> **What the task requires**
Please output exactly the lines that run from the line with "7. **Resiliency**: Resilient" through the final line of the data, inclusive, and nothing more.

BEGIN Source material

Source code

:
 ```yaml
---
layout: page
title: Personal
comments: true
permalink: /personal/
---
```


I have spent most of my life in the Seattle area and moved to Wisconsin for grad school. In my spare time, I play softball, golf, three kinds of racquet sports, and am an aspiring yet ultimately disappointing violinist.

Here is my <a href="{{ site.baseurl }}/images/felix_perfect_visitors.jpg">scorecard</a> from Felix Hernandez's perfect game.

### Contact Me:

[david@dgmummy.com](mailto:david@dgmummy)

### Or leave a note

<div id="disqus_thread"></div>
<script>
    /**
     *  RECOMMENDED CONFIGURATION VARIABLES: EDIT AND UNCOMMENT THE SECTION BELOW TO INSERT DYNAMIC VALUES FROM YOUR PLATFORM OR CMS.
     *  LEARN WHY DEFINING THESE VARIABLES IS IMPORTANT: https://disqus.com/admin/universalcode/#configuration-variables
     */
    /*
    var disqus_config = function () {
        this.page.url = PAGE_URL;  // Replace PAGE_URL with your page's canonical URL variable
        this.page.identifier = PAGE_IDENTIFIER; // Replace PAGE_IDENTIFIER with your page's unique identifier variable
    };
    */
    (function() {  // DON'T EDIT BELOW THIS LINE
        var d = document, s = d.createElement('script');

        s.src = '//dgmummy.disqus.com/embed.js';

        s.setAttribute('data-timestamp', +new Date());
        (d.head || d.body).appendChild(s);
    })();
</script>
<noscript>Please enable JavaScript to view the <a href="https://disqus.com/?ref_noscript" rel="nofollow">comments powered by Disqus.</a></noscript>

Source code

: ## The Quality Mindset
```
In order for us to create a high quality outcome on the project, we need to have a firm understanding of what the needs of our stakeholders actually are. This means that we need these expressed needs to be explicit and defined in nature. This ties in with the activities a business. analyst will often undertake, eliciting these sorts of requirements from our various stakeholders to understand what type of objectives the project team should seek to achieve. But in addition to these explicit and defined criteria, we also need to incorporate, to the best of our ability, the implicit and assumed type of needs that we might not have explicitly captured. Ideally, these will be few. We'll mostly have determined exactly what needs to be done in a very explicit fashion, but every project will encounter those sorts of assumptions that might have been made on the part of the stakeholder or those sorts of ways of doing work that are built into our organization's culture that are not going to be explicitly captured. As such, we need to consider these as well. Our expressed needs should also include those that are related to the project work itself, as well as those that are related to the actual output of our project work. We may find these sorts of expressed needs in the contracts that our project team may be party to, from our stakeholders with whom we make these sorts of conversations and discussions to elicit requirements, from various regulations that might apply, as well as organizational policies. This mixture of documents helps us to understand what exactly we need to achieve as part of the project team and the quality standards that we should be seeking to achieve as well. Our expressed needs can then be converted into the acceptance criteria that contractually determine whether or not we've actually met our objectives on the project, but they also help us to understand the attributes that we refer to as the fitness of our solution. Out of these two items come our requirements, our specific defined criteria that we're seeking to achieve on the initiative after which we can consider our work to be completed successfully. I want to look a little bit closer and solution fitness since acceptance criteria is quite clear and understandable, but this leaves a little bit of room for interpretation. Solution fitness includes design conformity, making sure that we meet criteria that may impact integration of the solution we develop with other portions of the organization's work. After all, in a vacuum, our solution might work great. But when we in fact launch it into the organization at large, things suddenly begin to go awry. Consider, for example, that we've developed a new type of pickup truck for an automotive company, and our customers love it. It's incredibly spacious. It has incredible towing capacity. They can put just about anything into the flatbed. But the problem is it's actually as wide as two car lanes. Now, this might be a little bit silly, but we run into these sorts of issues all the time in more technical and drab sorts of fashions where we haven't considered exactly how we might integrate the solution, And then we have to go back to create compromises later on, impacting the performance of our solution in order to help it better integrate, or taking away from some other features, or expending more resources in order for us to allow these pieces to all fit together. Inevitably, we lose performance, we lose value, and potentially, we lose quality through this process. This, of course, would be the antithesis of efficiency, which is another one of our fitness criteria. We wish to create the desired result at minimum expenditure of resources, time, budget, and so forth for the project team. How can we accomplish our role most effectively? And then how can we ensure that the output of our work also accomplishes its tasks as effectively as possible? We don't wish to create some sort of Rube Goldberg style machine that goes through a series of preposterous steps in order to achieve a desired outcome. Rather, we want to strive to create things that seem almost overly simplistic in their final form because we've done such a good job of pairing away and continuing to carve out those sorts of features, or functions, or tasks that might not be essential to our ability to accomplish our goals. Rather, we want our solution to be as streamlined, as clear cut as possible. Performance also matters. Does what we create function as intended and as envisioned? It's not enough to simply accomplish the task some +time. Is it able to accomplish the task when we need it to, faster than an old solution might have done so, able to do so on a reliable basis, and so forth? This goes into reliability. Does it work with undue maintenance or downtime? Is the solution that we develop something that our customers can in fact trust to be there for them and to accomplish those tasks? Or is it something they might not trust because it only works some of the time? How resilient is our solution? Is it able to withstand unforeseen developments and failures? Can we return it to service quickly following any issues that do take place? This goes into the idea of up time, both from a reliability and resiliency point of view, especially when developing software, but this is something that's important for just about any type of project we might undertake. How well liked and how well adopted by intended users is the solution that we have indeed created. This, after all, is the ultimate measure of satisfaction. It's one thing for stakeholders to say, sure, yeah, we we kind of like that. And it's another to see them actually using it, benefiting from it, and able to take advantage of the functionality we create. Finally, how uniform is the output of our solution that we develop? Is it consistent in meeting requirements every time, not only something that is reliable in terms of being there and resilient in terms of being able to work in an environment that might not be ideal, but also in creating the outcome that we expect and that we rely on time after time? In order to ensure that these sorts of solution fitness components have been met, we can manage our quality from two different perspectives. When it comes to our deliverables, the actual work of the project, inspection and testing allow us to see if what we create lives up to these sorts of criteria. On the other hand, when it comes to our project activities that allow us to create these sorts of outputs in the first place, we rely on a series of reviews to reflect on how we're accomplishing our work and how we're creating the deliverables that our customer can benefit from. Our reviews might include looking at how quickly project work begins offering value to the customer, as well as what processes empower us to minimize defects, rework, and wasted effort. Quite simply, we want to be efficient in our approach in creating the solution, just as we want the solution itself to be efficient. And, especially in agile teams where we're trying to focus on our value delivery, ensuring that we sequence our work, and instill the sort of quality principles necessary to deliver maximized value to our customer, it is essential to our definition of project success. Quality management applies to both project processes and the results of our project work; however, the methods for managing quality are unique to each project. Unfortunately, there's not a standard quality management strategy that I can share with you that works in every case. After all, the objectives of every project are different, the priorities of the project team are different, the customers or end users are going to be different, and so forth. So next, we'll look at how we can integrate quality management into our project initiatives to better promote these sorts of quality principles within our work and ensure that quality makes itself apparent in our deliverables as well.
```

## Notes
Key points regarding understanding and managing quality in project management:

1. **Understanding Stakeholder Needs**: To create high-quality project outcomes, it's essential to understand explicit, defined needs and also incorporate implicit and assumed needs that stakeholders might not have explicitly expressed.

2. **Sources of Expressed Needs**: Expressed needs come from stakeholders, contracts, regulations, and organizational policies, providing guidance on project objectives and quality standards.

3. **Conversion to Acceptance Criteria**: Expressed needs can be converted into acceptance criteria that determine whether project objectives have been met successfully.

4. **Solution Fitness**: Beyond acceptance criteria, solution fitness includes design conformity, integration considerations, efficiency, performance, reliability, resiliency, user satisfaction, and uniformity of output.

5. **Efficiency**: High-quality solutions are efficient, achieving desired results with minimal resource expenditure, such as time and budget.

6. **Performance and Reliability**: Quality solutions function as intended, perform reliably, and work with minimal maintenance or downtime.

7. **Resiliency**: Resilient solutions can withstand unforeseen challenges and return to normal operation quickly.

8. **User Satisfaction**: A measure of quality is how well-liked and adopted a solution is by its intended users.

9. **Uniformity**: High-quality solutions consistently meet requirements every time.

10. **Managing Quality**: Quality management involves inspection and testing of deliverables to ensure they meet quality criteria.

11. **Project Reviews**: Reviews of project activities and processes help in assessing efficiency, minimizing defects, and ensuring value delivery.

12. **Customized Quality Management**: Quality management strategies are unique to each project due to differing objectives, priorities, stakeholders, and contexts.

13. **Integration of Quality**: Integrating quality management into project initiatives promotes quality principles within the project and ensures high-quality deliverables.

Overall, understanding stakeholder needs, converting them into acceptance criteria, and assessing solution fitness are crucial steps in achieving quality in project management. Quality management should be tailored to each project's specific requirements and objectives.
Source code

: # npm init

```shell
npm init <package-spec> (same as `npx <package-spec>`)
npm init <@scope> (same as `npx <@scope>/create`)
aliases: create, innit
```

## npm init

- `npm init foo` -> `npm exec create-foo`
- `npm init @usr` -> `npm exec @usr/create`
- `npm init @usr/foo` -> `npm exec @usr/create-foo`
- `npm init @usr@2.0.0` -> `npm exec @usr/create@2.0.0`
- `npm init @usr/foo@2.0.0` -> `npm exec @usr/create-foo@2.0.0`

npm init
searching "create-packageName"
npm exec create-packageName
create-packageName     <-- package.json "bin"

END Source material

> **Completed exercise**
7. **Resiliency**: Resilient solutions can withstand unforeseen challenges and return to normal operation quickly.

8. **User Satisfaction**: A measure of quality is how well-liked and adopted a solution is by its intended users.

9. **Uniformity**: High-quality solutions consistently meet requirements every time.

10. **Managing Quality**: Quality management involves inspection and testing of deliverables to ensure they meet quality criteria.

11. **Project Reviews**: Reviews of project activities and processes help in assessing efficiency, minimizing defects, and ensuring value delivery.

12. **Customized Quality Management**: Quality management strategies are unique to each project due to differing objectives, priorities, stakeholders, and contexts.

13. **Integration of Quality**: Integrating quality management into project initiatives promotes quality principles within the project and ensures high-quality deliverables.

Overall, understanding stakeholder needs, converting them into acceptance criteria, and assessing solution fitness are crucial steps in achieving quality in project management. Quality management should be tailored to each project's specific requirements and objectives.
Source code

: # npm init

```shell
npm init <package-spec> (same as `npx <package-spec>`)
npm init <@scope> (same as `npx <@scope>/create`)
aliases: create, innit
```

## npm init

- `npm init foo` -> `npm exec create-foo`
- `npm init @usr` -> `npm exec @usr/create`
- `npm init @usr/foo` -> `npm exec @usr/create-foo`
- `npm init @usr@2.0.0` -> `npm exec @usr/create@2.0.0`
- `npm init @usr/foo@2.0.0` -> `npm exec @usr/create-foo@2.0.0`

npm init
searching "create-packageName"
npm exec create-packageName
create-packageName     <-- package.json "bin"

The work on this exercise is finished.